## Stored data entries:

-=-=-

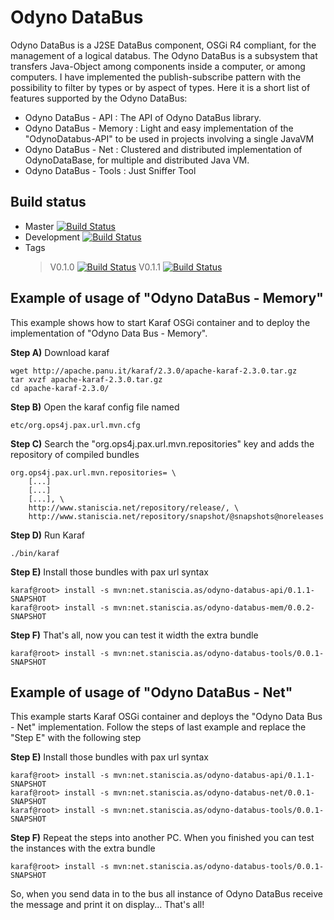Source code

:Odyno DataBus 
============
Odyno DataBus is a J2SE DataBus component, OSGi R4 compliant, for the management of a logical databus. 
The Odyno DataBus is a subsystem that transfers Java-Object among components inside a computer, or among computers. 
I have implemented the publish-subscribe pattern with the possibility to filter by types or by aspect of types.
Here it is a short list of features supported by the Odyno DataBus:
* Odyno DataBus - API    : The API of Odyno DataBus library.
* Odyno DataBus - Memory : Light and easy implementation of the "OdynoDatabus-API" to be used in projects involving a single JavaVM
* Odyno DataBus - Net    : Clustered and distributed implementation of OdynoDataBase, for multiple and distributed Java VM.
* Odyno DataBus - Tools  : Just Sniffer Tool

Build status
------------

* Master [![Build Status](https://travis-ci.org/Odyno/OdynoDataBus.png?branch=master)](https://travis-ci.org/Odyno/OdynoDataBus)
* Development [![Build Status](https://travis-ci.org/Odyno/OdynoDataBus.png?branch=development)](https://travis-ci.org/Odyno/OdynoDataBus)
* Tags 
    > V0.1.0 [![Build Status](https://travis-ci.org/Odyno/OdynoDataBus.png?branch=V0.1.0)](https://travis-ci.org/Odyno/OdynoDataBus)
    > V0.1.1 [![Build Status](https://travis-ci.org/Odyno/OdynoDataBus.png?branch=V0.1.1)](https://travis-ci.org/Odyno/OdynoDataBus)


Example of usage of "Odyno DataBus - Memory"
--------------------------------------------
This example shows how to start Karaf OSGi container and to deploy the implementation of "Odyno Data Bus - Memory".

**Step A)** Download karaf
	
	wget http://apache.panu.it/karaf/2.3.0/apache-karaf-2.3.0.tar.gz
	tar xvzf apache-karaf-2.3.0.tar.gz 
	cd apache-karaf-2.3.0/

**Step B)** Open the karaf config file named	

	etc/org.ops4j.pax.url.mvn.cfg 

**Step C)** Search the "org.ops4j.pax.url.mvn.repositories" key and adds the repository of compiled bundles

	org.ops4j.pax.url.mvn.repositories= \
		[...]
		[...]
		[...], \
		http://www.staniscia.net/repository/release/, \
		http://www.staniscia.net/repository/snapshot/@snapshots@noreleases

**Step D)** Run Karaf 

	./bin/karaf

**Step E)** Install those bundles with pax url syntax

	karaf@root> install -s mvn:net.staniscia.as/odyno-databus-api/0.1.1-SNAPSHOT
	karaf@root> install -s mvn:net.staniscia.as/odyno-databus-mem/0.0.2-SNAPSHOT

**Step F)** That's all, now you can test it width the extra bundle

	karaf@root> install -s mvn:net.staniscia.as/odyno-databus-tools/0.0.1-SNAPSHOT


Example of usage of "Odyno DataBus - Net"
-----------------------------------------
This example starts Karaf OSGi container and deploys the "Odyno Data Bus - Net" implementation.
Follow the steps of last example and replace the "Step E" with the following step

**Step E)** Install those bundles with pax url syntax

	karaf@root> install -s mvn:net.staniscia.as/odyno-databus-api/0.1.1-SNAPSHOT
	karaf@root> install -s mvn:net.staniscia.as/odyno-databus-net/0.0.1-SNAPSHOT
	karaf@root> install -s mvn:net.staniscia.as/odyno-databus-tools/0.0.1-SNAPSHOT

**Step F)** Repeat the steps into another PC. When you finished you can test the instances with the extra bundle

	karaf@root> install -s mvn:net.staniscia.as/odyno-databus-tools/0.0.1-SNAPSHOT

So, when you send data in to the bus all instance of Odyno DataBus receive the message and print it on display... That's all!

-=-=-

Where does "OSGi" appear in the records above? Copy each line that holds it.

## Solution below:
Odyno DataBus is a J2SE DataBus component, OSGi R4 compliant, for the management of a logical databus. 
This example shows how to start Karaf OSGi container and to deploy the implementation of "Odyno Data Bus - Memory".
This example starts Karaf OSGi container and deploys the "Odyno Data Bus - Net" implementation.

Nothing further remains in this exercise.